After locating the line with "11 | [Monkey" in the data that follows, return it and every later line exactly, up to and including the line with "Climbing Algorithm](./12-hill-climbing-algorithm/README.md) |".

--- DATA LISTING Enclosed Below ---

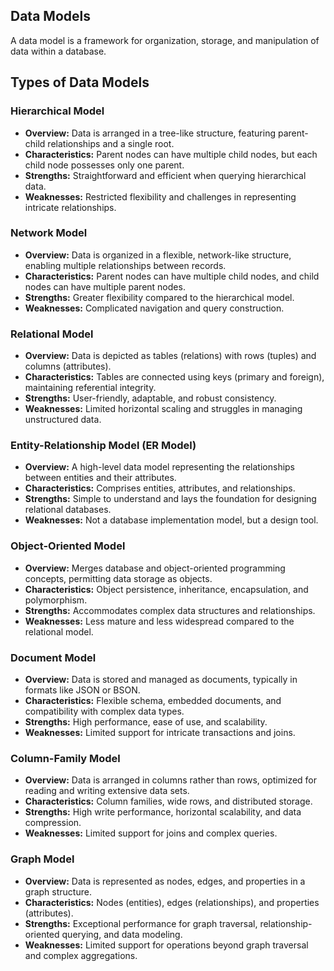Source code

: ## Data Models

A data model is a framework for organization, storage, and manipulation of data within a database.

## Types of Data Models

### Hierarchical Model

- **Overview:** Data is arranged in a tree-like structure, featuring parent-child relationships and a single root.
- **Characteristics:** Parent nodes can have multiple child nodes, but each child node possesses only one parent.
- **Strengths:** Straightforward and efficient when querying hierarchical data.
- **Weaknesses:** Restricted flexibility and challenges in representing intricate relationships.

### Network Model

- **Overview:** Data is organized in a flexible, network-like structure, enabling multiple relationships between records.
- **Characteristics:** Parent nodes can have multiple child nodes, and child nodes can have multiple parent nodes.
- **Strengths:** Greater flexibility compared to the hierarchical model.
- **Weaknesses:** Complicated navigation and query construction.

### Relational Model

- **Overview:** Data is depicted as tables (relations) with rows (tuples) and columns (attributes).
- **Characteristics:** Tables are connected using keys (primary and foreign), maintaining referential integrity.
- **Strengths:** User-friendly, adaptable, and robust consistency.
- **Weaknesses:** Limited horizontal scaling and struggles in managing unstructured data.

### Entity-Relationship Model (ER Model)

- **Overview:** A high-level data model representing the relationships between entities and their attributes.
- **Characteristics:** Comprises entities, attributes, and relationships.
- **Strengths:** Simple to understand and lays the foundation for designing relational databases.
- **Weaknesses:** Not a database implementation model, but a design tool.

### Object-Oriented Model

- **Overview:** Merges database and object-oriented programming concepts, permitting data storage as objects.
- **Characteristics:** Object persistence, inheritance, encapsulation, and polymorphism.
- **Strengths:** Accommodates complex data structures and relationships.
- **Weaknesses:** Less mature and less widespread compared to the relational model.

### Document Model

- **Overview:** Data is stored and managed as documents, typically in formats like JSON or BSON.
- **Characteristics:** Flexible schema, embedded documents, and compatibility with complex data types.
- **Strengths:** High performance, ease of use, and scalability.
- **Weaknesses:** Limited support for intricate transactions and joins.

### Column-Family Model

- **Overview:** Data is arranged in columns rather than rows, optimized for reading and writing extensive data sets.
- **Characteristics:** Column families, wide rows, and distributed storage.
- **Strengths:** High write performance, horizontal scalability, and data compression.
- **Weaknesses:** Limited support for joins and complex queries.

### Graph Model

- **Overview:** Data is represented as nodes, edges, and properties in a graph structure.
- **Characteristics:** Nodes (entities), edges (relationships), and properties (attributes).
- **Strengths:** Exceptional performance for graph traversal, relationship-oriented querying, and data modeling.
- **Weaknesses:** Limited support for operations beyond graph traversal and complex aggregations.
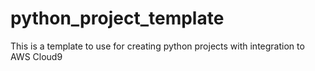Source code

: # python_project_template
This is a template to use for creating python projects with integration to AWS Cloud9
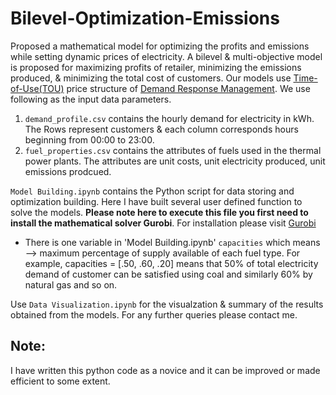 # Bilevel-Optimization-Emissions
Proposed a mathematical model for optimizing the profits and emissions while setting dynamic prices of electricity. A bilevel & multi-objective model is proposed for maximizing profits of retailer, minimizing the emissions produced, & minimizing the total cost of customers. Our models use [Time-of-Use(TOU)](https://news.energysage.com/understanding-time-of-use-rates/) price structure of [Demand Response Management](https://www.energy.gov/oe/activities/technology-development/grid-modernization-and-smart-grid/demand-response). We use following as the input data parameters.
1. `demand_profile.csv` contains the hourly demand for electricity in kWh. The Rows represent customers & each column corresponds hours beginning from 00:00 to 23:00.
2. `fuel_properties.csv` contains the attributes of fuels used in the thermal power plants. The attributes are unit costs, unit electricity produced, unit emissions prodcued.


`Model Building.ipynb` contains the Python script for data storing and optimization building. Here I have built several user defined function to solve the models. __Please note here to execute this file you first need to install the mathematical solver Gurobi__. For installation please visit [Gurobi](https://www.gurobi.com/)
  * There is one variable in 'Model Building.ipynb' `capacities` which means --> maximum percentage of supply available of each fuel type. For example, capacities = [.50, .60, .20] means that 50% of total electricity demand of customer can be satisfied using coal and similarly 60% by natural gas and so on.

Use `Data Visualization.ipynb` for the visualzation & summary of the results obtained from the models. For any further queries please contact me.

## Note:
I have written this python code as a novice and it can be improved or made efficient to some extent.
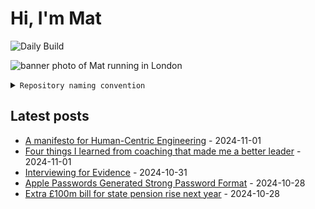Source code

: # Hi, I'm Mat

![Daily Build](https://github.com/mat-0/mat-0/workflows/Daily%20Build/badge.svg)

![banner photo of Mat running in London](https://raw.githubusercontent.com/mat-0/mat-0/master/images/gh-header-image-cropped.jpg)

<details><summary><code>Repository naming convention</code></summary>
  
Repositories, where possible, are lowercase with underscores and follow the naming conventions below. 

  
- For demonstrations or proof of concepts, use the format `demo_name`.
- Boilerplate or templates are named in the format `template_name`.
  - where appropriate these are also published through GitHub pages and will be available at `username.github.io/repo_name`.
- WordPress-related content (mostly plugins) are prefixed with `wp_`.
- Twitter bots are prefixed with `bot_`.
- Standard repositories are named as they are, sometimes this might be a domain name e.g. `thechels.uk`.
</details>

## Latest posts

<!-- blog starts -->
- [A manifesto for Human-Centric Engineering](https://thechels.uk/a-manifesto-for-human-centric-engineering) - 2024-11-01
- [Four things I learned from coaching that made me a better leader](https://thechels.uk/four-things-i-learned-from-coaching-that-made-me-a-better-leader) - 2024-11-01
- [Interviewing for Evidence](https://thechels.uk/interviewing-for-evidence) - 2024-10-31
- [Apple Passwords Generated Strong Password Format](https://thechels.uk/apple-passwords-generated-strong-password-format) - 2024-10-28
- [Extra £100m bill for state pension rise next year](https://thechels.uk/extra-100m-bill-for-state-pension-rise-next-year) - 2024-10-28
<!-- blog ends -->
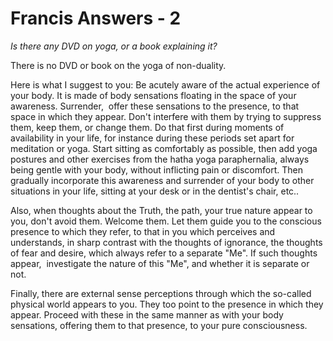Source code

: # Francis Answers - 2

_Is there any DVD on yoga, or a book explaining it?_

There is no DVD or book on the yoga of non-duality. 

Here is what I suggest to you: Be acutely aware of the actual experience of your body. It is made of body sensations floating in the space of your awareness. Surrender,  offer these sensations to the presence, to that space in which they appear. Don't interfere with them by trying to suppress them, keep them, or change them. Do that first during moments of availability in your life, for instance during these periods set apart for meditation or yoga. Start sitting as comfortably as possible, then add yoga postures and other exercises from the hatha yoga paraphernalia, always being gentle with your body, without inflicting pain or discomfort. Then gradually incorporate this awareness and surrender of your body to other situations in your life, sitting at your desk or in the dentist's chair, etc..

Also, when thoughts about the Truth, the path, your true nature appear to you, don't avoid them. Welcome them. Let them guide you to the conscious presence to which they refer, to that in you which perceives and understands, in sharp contrast with the thoughts of ignorance, the thoughts of fear and desire, which always refer to a separate "Me". If such thoughts appear,  investigate the nature of this "Me", and whether it is separate or not.

Finally, there are external sense perceptions through which the so-called physical world appears to you. They too point to the presence in which they appear. Proceed with these in the same manner as with your body sensations, offering them to that presence, to your pure consciousness.

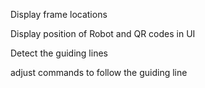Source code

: Display frame locations

Display position of Robot and QR codes in UI

Detect the guiding lines

adjust commands to follow the guiding line

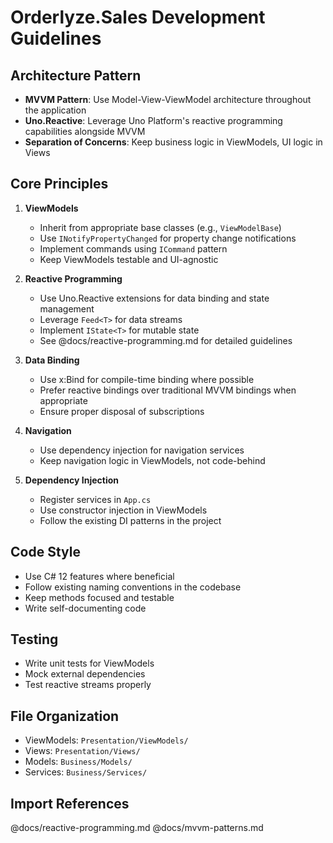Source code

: # Orderlyze.Sales Development Guidelines

## Architecture Pattern
- **MVVM Pattern**: Use Model-View-ViewModel architecture throughout the application
- **Uno.Reactive**: Leverage Uno Platform's reactive programming capabilities alongside MVVM
- **Separation of Concerns**: Keep business logic in ViewModels, UI logic in Views

## Core Principles
1. **ViewModels**
   - Inherit from appropriate base classes (e.g., `ViewModelBase`)
   - Use `INotifyPropertyChanged` for property change notifications
   - Implement commands using `ICommand` pattern
   - Keep ViewModels testable and UI-agnostic

2. **Reactive Programming**
   - Use Uno.Reactive extensions for data binding and state management
   - Leverage `Feed<T>` for data streams
   - Implement `IState<T>` for mutable state
   - See @docs/reactive-programming.md for detailed guidelines

3. **Data Binding**
   - Use x:Bind for compile-time binding where possible
   - Prefer reactive bindings over traditional MVVM bindings when appropriate
   - Ensure proper disposal of subscriptions

4. **Navigation**
   - Use dependency injection for navigation services
   - Keep navigation logic in ViewModels, not code-behind

5. **Dependency Injection**
   - Register services in `App.cs`
   - Use constructor injection in ViewModels
   - Follow the existing DI patterns in the project

## Code Style
- Use C# 12 features where beneficial
- Follow existing naming conventions in the codebase
- Keep methods focused and testable
- Write self-documenting code

## Testing
- Write unit tests for ViewModels
- Mock external dependencies
- Test reactive streams properly

## File Organization
- ViewModels: `Presentation/ViewModels/`
- Views: `Presentation/Views/`
- Models: `Business/Models/`
- Services: `Business/Services/`

## Import References
@docs/reactive-programming.md
@docs/mvvm-patterns.md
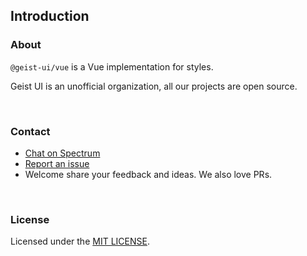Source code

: ## Introduction

### About

`@geist-ui/vue` is a Vue implementation for <zi-link pure href="https://github.com/geist-org/style">styles</zi-link>.

Geist UI is an unofficial organization, all our projects are open source.

<br>

### Contact

- [Chat on Spectrum](https://spectrum.chat/geist-ui/vue?tab=posts)
- [Report an issue](https://github.com/geist-org/vue/issues/new)
- Welcome share your feedback and ideas. We also love PRs.

<br>

### License

Licensed under the [MIT LICENSE](https://github.com/geist-org/vue/blob/master/LICENSE).
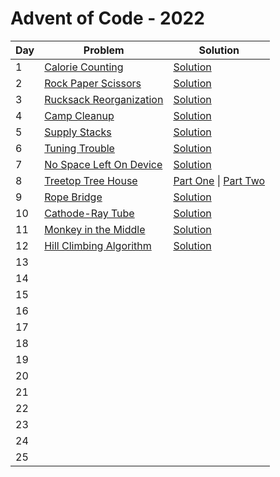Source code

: # Advent of Code - 2022

| Day | Problem                                                          | Solution                                                                                                    |
| --- | ---------------------------------------------------------------- | ----------------------------------------------------------------------------------------------------------- |
| 1   | [Calorie Counting](./1-calorie-counting/README.md)               | [Solution](./1-calorie-counting/solution.js)                                                                |
| 2   | [Rock Paper Scissors](./2-rock-paper-scissors/README.md)         | [Solution](./2-rock-paper-scissors/solution.js)                                                             |
| 3   | [Rucksack Reorganization](./3-rucksack-reorganization/README.md) | [Solution](./3-rucksack-reorganization/solution.js)                                                         |
| 4   | [Camp Cleanup](./4-camp-cleanup/README.md)                       | [Solution](./4-camp-cleanup/solution.js)                                                                    |
| 5   | [Supply Stacks](./5-supply-stacks/README.md)                     | [Solution](./5-supply-stacks/solution.js)                                                                   |
| 6   | [Tuning Trouble](./6-tuning-trouble/README.md)                   | [Solution](./6-tuning-trouble/solution.js)                                                                  |
| 7   | [No Space Left On Device](./7-no-space-left-on-device/README.md) | [Solution](./7-no-space-left-on-device/solution.js)                                                         |
| 8   | [Treetop Tree House](./8-treetop-tree-house/README.md)           | [Part One](./8-treetop-tree-house/visibleTreeCount.js) \| [Part Two](./8-treetop-tree-house/scenicScore.js) |
| 9 | [Rope Bridge](./9-rope-bridge/README.md) | [Solution](./9-rope-bridge/solution.js)|
| 10 | [Cathode-Ray Tube](./10-cathode-ray-tube/README.md) | [Solution](./10-cathode-ray-tube/solution.js)|
| 11 | [Monkey in the Middle](./11-monkey-in-the-middle/README.md) | [Solution](./11-monkey-in-the-middle/solution.js)|
| 12 | [Hill Climbing Algorithm](./12-hill-climbing-algorithm/README.md) | [Solution](./12-hill-climbing-algorithm/solution.js)|
| 13  |                                                                  |                                                                                                             |
| 14  |                                                                  |                                                                                                             |
| 15  |                                                                  |                                                                                                             |
| 16  |                                                                  |                                                                                                             |
| 17  |                                                                  |                                                                                                             |
| 18  |                                                                  |                                                                                                             |
| 19  |                                                                  |                                                                                                             |
| 20  |                                                                  |                                                                                                             |
| 21  |                                                                  |                                                                                                             |
| 22  |                                                                  |                                                                                                             |
| 23  |                                                                  |                                                                                                             |
| 24  |                                                                  |                                                                                                             |
| 25  |                                                                  |                                                                                                             |
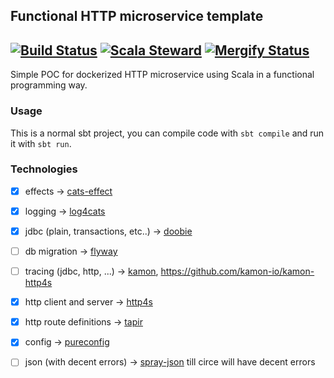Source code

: ## Functional HTTP microservice template
[![Build Status](https://github.com/geirolz/fp-microservice/actions/workflows/cicd.yml/badge.svg)](https://github.com/geirolz/fp-microservice/actions)
[![Scala Steward](https://img.shields.io/badge/Scala_Steward-helping-blue.svg?style=flat&logo=data:image/png;base64,iVBORw0KGgoAAAANSUhEUgAAAA4AAAAQCAMAAAARSr4IAAAAVFBMVEUAAACHjojlOy5NWlrKzcYRKjGFjIbp293YycuLa3pYY2LSqql4f3pCUFTgSjNodYRmcXUsPD/NTTbjRS+2jomhgnzNc223cGvZS0HaSD0XLjbaSjElhIr+AAAAAXRSTlMAQObYZgAAAHlJREFUCNdNyosOwyAIhWHAQS1Vt7a77/3fcxxdmv0xwmckutAR1nkm4ggbyEcg/wWmlGLDAA3oL50xi6fk5ffZ3E2E3QfZDCcCN2YtbEWZt+Drc6u6rlqv7Uk0LdKqqr5rk2UCRXOk0vmQKGfc94nOJyQjouF9H/wCc9gECEYfONoAAAAASUVORK5CYII=)](https://gitlab.com/moneyfarm-tech/sandbox/steward)
[![Mergify Status](https://img.shields.io/endpoint.svg?url=https://gh.mergify.io/badges/geirolz/fp-microservice&style=flat)](https://mergify.io)
---

Simple POC for dockerized HTTP microservice using Scala in a functional programming way.


### Usage

This is a normal sbt project, you can compile code with `sbt compile` and run it
with `sbt run`.

### Technologies
- [x] effects                               -> [cats-effect](https://github.com/typelevel/cats-effect)
- [x] logging                               -> [log4cats](https://github.com/typelevel/log4cats)
- [x] jdbc (plain, transactions, etc..)     -> [doobie](https://github.com/tpolecat/doobie)
- [ ] db migration                          -> [flyway](https://github.com/flyway/flyway)
- [ ] tracing (jdbc, http, ...)             -> [kamon](https://github.com/kamon-io/Kamon), https://github.com/kamon-io/kamon-http4s
- [x] http client and server                -> [http4s](https://github.com/http4s/http4s)
- [x] http route definitions                -> [tapir](https://github.com/softwaremill/tapir)
- [x] config                                -> [pureconfig](https://github.com/pureconfig/pureconfig)
- [ ] json (with decent errors)             -> [spray-json](https://github.com/spray/spray-json) till circe will have decent errors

--- End of Enclosed DATA LISTING ---

▶ _SOLUTION FOR THIS EXERCISE_
| 11 | [Monkey in the Middle](./11-monkey-in-the-middle/README.md) | [Solution](./11-monkey-in-the-middle/solution.js)|
| 12 | [Hill Climbing Algorithm](./12-hill-climbing-algorithm/README.md) | [Solution](./12-hill-climbing-algorithm/solution.js)|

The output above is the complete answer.